Cette annonce survient alors que l’Université Laurentienne, qui est affiliée avec l’Université de Sudbury, est en plein processus de restructuration après que l’établissement ait été déclaré insolvable. L’Université de Sudbury, qui est indépendante financièrement, n’a pas fait de demandes pour se protéger de la loi sur les créanciers comparativement à sa consœur de La Laurentienne.
Selon le recteur Meehan, la réflexion concernant la décision de vendredi avait commencé bien avant la situation de La Laurentienne.
Pour l’instant, John Meehan ne précise pas si son établissement souhaiterait rapatrier les programmes francophones de l’Université Laurentienne.
« On est là pour les francophones, les francophones ont parlé, ce n’est pas notre initiative à nous. (… ) On répond à une communauté qui veut faire entendre sa voix et qui a des besoins. Ça permettra à la communauté et au gouvernement de savoir qui va gérer ces programmes-là. Ça doit être géré par les francophones et il faut que l’argent donné par les francophones soit géré par des francophones. C’est la seule solution.
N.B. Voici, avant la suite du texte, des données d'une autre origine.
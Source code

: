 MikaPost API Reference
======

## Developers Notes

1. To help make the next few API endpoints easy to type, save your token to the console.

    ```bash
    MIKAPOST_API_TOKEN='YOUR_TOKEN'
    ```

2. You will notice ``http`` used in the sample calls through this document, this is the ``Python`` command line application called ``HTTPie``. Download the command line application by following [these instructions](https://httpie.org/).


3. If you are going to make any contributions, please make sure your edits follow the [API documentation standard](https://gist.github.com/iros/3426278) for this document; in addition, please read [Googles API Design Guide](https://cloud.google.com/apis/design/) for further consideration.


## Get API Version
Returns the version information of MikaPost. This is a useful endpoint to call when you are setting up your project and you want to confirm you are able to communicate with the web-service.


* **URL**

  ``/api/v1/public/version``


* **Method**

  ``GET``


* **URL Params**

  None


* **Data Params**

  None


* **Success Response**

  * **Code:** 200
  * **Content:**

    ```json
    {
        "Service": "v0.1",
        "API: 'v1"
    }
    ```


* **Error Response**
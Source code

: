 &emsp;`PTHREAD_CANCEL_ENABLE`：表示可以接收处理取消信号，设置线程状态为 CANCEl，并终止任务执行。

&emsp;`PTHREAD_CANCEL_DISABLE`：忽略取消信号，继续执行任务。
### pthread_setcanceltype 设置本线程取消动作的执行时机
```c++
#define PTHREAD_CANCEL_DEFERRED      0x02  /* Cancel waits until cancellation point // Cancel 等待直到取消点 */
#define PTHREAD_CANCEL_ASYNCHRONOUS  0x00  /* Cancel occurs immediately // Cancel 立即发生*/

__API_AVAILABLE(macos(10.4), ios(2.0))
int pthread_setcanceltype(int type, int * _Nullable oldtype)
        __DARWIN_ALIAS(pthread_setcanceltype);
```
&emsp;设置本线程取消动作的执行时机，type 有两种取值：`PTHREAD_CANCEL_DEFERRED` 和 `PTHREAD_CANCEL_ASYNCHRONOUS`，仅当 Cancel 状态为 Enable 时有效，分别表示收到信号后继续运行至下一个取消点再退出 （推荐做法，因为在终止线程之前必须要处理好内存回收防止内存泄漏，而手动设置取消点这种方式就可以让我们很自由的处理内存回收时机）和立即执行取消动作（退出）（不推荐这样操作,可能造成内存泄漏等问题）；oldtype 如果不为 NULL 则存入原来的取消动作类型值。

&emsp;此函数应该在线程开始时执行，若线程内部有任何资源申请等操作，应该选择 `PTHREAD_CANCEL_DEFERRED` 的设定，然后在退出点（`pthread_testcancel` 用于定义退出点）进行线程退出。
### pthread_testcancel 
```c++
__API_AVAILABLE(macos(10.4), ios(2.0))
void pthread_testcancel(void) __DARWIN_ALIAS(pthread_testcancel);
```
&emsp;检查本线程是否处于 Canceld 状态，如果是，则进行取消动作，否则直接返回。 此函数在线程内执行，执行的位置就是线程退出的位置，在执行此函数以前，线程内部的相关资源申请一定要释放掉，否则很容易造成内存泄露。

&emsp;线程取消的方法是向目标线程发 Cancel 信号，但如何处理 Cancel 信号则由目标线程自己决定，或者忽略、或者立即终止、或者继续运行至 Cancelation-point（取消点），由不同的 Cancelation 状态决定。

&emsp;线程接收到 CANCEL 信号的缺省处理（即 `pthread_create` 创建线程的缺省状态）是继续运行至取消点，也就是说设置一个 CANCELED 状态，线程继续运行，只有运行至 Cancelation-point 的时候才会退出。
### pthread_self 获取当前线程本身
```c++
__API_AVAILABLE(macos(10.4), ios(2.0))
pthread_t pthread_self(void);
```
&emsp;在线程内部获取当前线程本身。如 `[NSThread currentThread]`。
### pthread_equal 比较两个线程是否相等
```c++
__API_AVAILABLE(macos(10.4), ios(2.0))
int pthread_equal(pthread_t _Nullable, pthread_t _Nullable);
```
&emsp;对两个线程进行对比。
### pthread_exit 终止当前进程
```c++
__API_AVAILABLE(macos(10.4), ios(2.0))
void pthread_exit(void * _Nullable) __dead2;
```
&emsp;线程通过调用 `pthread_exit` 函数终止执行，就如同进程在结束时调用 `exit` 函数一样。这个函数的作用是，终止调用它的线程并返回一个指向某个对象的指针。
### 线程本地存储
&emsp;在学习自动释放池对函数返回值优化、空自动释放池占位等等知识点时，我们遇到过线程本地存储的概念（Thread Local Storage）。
Aujourd’hui, on n’est pas en mesure de répondre combien de programmes et de professeurs on va avoir. »
« Journée historique » pour l’AFO
Pour Carol Jolin, le président de l’AFO, c’est une journée historique au même titre que l’annonce de l’Université de l’Ontario français, la loi 104 donnant la gestion des écoles aux Franco-ontariens en 1997 et la lutte contre le règlement XVII jusqu’à son abrogation en 1927.
« Ce sont tous des éléments majeurs de l’éducation francophone et ça va faire partie de l’histoire (…) On va préparer une programmation en français pour les francophones et ceux du Nord de l’Ontario. J’inclus aussi les francophiles et ceux de l’immersion qui désirent poursuivre leurs études en français qui auront cette option. C’est une autre journée historique », soutient le président de l’AFO, en entrevue avec ONFR+.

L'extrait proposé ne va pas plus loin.